Segment Start: DATA

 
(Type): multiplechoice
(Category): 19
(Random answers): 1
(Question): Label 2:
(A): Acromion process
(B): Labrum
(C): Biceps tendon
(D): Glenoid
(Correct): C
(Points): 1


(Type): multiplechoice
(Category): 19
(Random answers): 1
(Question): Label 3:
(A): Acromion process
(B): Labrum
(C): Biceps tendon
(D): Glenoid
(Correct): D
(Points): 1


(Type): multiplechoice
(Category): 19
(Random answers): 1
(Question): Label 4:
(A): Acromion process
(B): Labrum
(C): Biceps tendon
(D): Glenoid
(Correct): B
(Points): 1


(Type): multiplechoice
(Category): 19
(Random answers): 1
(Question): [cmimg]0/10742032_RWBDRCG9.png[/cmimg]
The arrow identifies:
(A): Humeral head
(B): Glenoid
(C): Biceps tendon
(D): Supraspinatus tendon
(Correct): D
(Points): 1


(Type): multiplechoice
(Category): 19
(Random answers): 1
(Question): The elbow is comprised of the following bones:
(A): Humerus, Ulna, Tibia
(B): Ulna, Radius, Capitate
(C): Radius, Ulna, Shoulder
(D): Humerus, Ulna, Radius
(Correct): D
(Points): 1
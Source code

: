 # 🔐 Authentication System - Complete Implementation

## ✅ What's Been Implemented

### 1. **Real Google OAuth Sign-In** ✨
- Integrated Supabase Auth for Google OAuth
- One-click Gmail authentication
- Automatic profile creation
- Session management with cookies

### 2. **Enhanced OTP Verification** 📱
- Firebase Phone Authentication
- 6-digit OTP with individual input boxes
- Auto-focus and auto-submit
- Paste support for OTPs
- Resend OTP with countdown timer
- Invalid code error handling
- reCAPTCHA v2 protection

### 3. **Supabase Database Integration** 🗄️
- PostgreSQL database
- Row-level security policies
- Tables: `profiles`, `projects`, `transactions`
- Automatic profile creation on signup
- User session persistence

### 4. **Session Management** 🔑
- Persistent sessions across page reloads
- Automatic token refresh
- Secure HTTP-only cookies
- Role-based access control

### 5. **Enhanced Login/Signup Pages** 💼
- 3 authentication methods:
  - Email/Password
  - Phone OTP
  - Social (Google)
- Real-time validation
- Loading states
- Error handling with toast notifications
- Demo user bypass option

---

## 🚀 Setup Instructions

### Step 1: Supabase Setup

Segment End: DATA

▸ INSTRUCTIONS TO FOLLOW:
A word-for-word restatement of the data above is required.

▸ PROBLEM SOLUTION:
(Type): multiplechoice
(Category): 19
(Random answers): 1
(Question): Label 2:
(A): Acromion process
(B): Labrum
(C): Biceps tendon
(D): Glenoid
(Correct): C
(Points): 1


(Type): multiplechoice
(Category): 19
(Random answers): 1
(Question): Label 3:
(A): Acromion process
(B): Labrum
(C): Biceps tendon
(D): Glenoid
(Correct): D
(Points): 1


(Type): multiplechoice
(Category): 19
(Random answers): 1
(Question): Label 4:
(A): Acromion process
(B): Labrum
(C): Biceps tendon
(D): Glenoid
(Correct): B
(Points): 1


(Type): multiplechoice
(Category): 19
(Random answers): 1
(Question): [cmimg]0/10742032_RWBDRCG9.png[/cmimg]
The arrow identifies:
(A): Humeral head
(B): Glenoid
(C): Biceps tendon
(D): Supraspinatus tendon
(Correct): D
(Points): 1


(Type): multiplechoice
(Category): 19
(Random answers): 1
(Question): The elbow is comprised of the following bones:
(A): Humerus, Ulna, Tibia
(B): Ulna, Radius, Capitate
(C): Radius, Ulna, Shoulder
(D): Humerus, Ulna, Radius
(Correct): D
(Points): 1
Source code

: # 🔐 Authentication System - Complete Implementation

## ✅ What's Been Implemented

### 1. **Real Google OAuth Sign-In** ✨
- Integrated Supabase Auth for Google OAuth
- One-click Gmail authentication
- Automatic profile creation
- Session management with cookies

### 2. **Enhanced OTP Verification** 📱
- Firebase Phone Authentication
- 6-digit OTP with individual input boxes
- Auto-focus and auto-submit
- Paste support for OTPs
- Resend OTP with countdown timer
- Invalid code error handling
- reCAPTCHA v2 protection

### 3. **Supabase Database Integration** 🗄️
- PostgreSQL database
- Row-level security policies
- Tables: `profiles`, `projects`, `transactions`
- Automatic profile creation on signup
- User session persistence

### 4. **Session Management** 🔑
- Persistent sessions across page reloads
- Automatic token refresh
- Secure HTTP-only cookies
- Role-based access control

### 5. **Enhanced Login/Signup Pages** 💼
- 3 authentication methods:
  - Email/Password
  - Phone OTP
  - Social (Google)
- Real-time validation
- Loading states
- Error handling with toast notifications
- Demo user bypass option

---

## 🚀 Setup Instructions

### Step 1: Supabase Setup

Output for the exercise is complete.